*Items from a dataset*
========

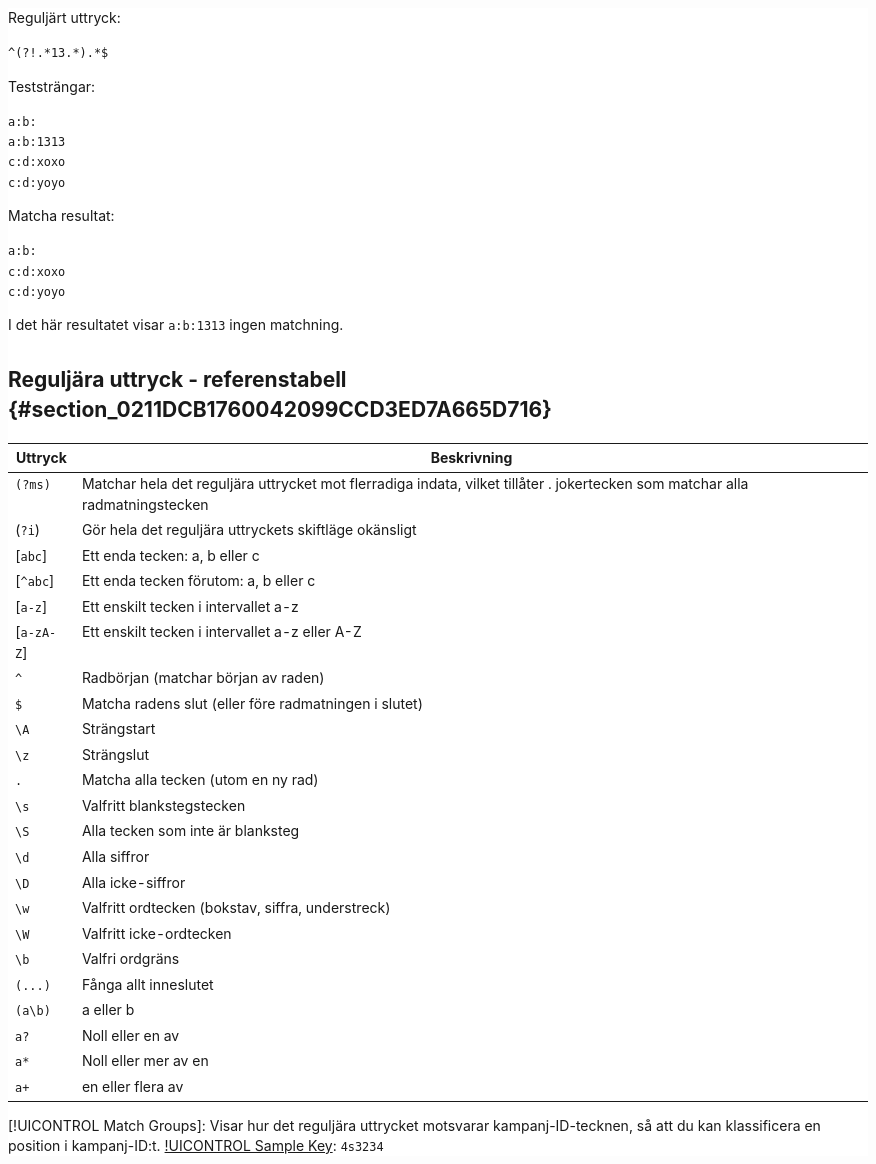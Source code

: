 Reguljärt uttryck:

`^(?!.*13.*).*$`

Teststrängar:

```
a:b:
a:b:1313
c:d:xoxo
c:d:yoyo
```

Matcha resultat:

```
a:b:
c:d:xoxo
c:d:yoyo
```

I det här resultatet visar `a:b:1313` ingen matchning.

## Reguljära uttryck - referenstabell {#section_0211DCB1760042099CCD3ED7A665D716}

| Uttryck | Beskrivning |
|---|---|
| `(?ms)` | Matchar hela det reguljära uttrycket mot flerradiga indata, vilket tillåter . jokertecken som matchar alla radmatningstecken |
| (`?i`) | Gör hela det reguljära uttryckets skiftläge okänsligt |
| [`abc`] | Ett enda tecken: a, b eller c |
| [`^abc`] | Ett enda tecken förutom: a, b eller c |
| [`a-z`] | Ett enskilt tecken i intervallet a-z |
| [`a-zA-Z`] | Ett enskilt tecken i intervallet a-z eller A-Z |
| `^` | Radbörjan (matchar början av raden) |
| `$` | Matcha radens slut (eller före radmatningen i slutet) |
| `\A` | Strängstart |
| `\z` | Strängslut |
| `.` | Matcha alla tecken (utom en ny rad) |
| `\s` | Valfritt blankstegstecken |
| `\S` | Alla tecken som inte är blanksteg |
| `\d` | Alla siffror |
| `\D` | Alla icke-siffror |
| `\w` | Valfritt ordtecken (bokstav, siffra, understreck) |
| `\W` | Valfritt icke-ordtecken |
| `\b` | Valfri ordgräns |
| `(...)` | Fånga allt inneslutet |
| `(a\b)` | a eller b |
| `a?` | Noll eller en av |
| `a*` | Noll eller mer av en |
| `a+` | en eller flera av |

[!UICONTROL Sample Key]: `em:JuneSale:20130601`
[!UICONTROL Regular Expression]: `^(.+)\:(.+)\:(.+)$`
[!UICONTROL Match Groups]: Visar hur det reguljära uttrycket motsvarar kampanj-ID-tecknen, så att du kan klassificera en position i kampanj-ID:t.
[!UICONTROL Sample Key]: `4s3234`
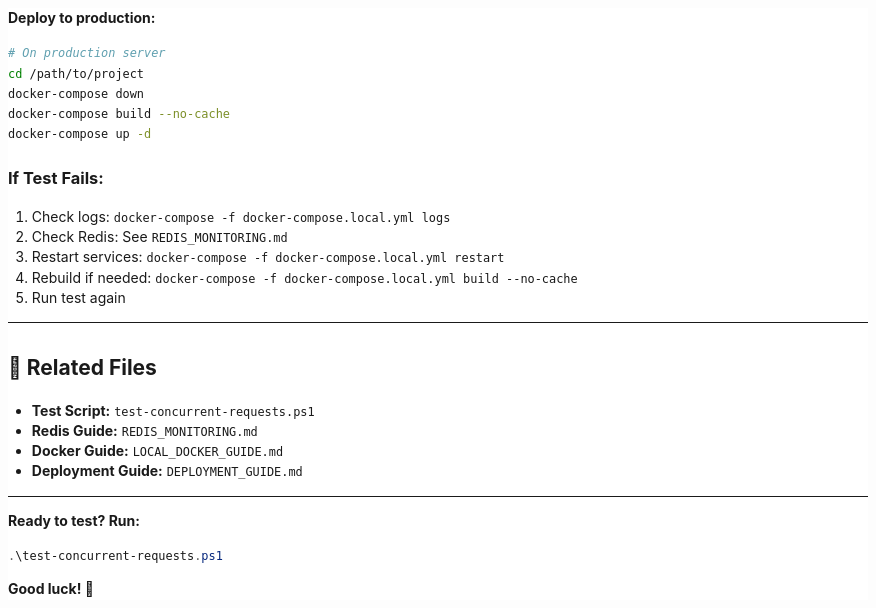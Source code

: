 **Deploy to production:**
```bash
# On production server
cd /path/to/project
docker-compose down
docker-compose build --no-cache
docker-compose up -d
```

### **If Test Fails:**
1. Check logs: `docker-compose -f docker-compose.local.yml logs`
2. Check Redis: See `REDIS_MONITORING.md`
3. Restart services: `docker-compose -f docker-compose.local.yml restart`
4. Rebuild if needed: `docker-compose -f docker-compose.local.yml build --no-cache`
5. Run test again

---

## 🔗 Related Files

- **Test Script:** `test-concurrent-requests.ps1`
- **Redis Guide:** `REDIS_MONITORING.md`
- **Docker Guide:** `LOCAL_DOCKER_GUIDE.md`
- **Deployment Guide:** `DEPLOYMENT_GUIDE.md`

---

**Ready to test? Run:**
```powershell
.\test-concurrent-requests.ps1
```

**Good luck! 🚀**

========

*TASK TO CARRY OUT*
Check each line above for "enskilt" and return the ones that have it.

*EXPECTED ANSWER*
| [`a-z`] | Ett enskilt tecken i intervallet a-z |
| [`a-zA-Z`] | Ett enskilt tecken i intervallet a-z eller A-Z |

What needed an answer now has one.